Endlich angekommen in der funkelnden Smaragdstadt des Großen Zauberers (eine zauberhafte smaragdgrüne Licht-/Videoinstallation der gesamten Bühne), entpuppt der sich als hilfloses Männlein und bekennt seine Unfähigkeit zu zaubern. Doch von der Enttäuschung der Freunde ermutigt, „zaubert“ er ihnen, was sie sich wünschen und ja doch schon längst haben. „Ein bisschen zaubern kann ich ja doch“, versichert er und lässt den Löwen seinen Mut, die Vogelscheuche ihren Verstand, den Blechmann sein Herz und Doro den rechten Weg erkennen. Der kluge, „große Zauberer von Oz“ zaubert auf seine Weise aus jedem von ihnen nichts als das verborgene Selbstbewusstsein hervor.

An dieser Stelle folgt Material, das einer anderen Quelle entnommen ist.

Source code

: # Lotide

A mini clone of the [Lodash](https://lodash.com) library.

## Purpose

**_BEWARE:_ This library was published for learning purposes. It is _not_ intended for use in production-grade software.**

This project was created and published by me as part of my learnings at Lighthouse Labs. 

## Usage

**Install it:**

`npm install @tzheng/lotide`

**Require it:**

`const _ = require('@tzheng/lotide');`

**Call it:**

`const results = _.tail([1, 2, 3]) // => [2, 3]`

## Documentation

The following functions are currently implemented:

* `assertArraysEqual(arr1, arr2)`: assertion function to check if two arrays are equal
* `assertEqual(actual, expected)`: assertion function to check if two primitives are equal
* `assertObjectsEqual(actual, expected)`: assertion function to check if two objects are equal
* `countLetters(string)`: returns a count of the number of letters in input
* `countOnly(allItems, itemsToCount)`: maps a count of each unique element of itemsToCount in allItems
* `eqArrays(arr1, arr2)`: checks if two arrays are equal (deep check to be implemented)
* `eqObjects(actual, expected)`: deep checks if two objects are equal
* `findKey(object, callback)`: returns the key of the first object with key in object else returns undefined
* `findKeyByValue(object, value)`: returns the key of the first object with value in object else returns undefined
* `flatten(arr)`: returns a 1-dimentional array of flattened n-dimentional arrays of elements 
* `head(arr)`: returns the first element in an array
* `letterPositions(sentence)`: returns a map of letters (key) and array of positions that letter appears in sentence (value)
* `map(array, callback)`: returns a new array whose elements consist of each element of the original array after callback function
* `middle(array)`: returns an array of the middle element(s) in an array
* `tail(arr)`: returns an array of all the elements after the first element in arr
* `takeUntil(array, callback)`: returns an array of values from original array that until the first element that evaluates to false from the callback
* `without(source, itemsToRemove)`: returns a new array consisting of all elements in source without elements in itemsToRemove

Robert Neumann bringt diese anrührende Geschichte über die Freundschaft - die das Anders-Sein der Anderen kennen und schätzen lernt und am Ende jeden zu sich selbst führt – in ruhigen, überzeugenden Bildern auf die Bühne. Er verzichtet darauf, mit den Figuren der Bösen zu schockieren und zu erschrecken, lässt vielmehr selbst die Böse Hexe in weiß-glitzerndem Prinzessinnen-Kleid ihre Macht vom obersten Steg aus entfalten und schickt als aggressiven Krähenschwarm nicht schwarze Ungeheuer, sondern weiß-rote Phantasie-Videos über die Bühnenwand. Licht- und Sounddesign, flirrender Gold- und Silberregen aus dem Bühnenhimmel sowie die behutsame Live-Streichmusik untermalen das Märchenhafte dieser leisen, gar nicht effekthascherische Inszenierung, die von einem eindringlich spielenden Ensemble getragen wird. Dabei besonders überzeugend und zu Herzen gehend, das selbstverständliche Mit- und Füreinander-Einstehen der vier so völlig unterschiedlichen Freunde mit all ihren Skurrilitäten.

Die Düsseldorfer Adaption des Amerikanischen Kinderbuches von Lyman Frank Baum (Originaltitel The Wonderful Wizard of Oz) aus dem Jahr 1900 wird zu Recht als „Familien- und Kinderstück“ für Kinder ab sechs Jahren empfohlen.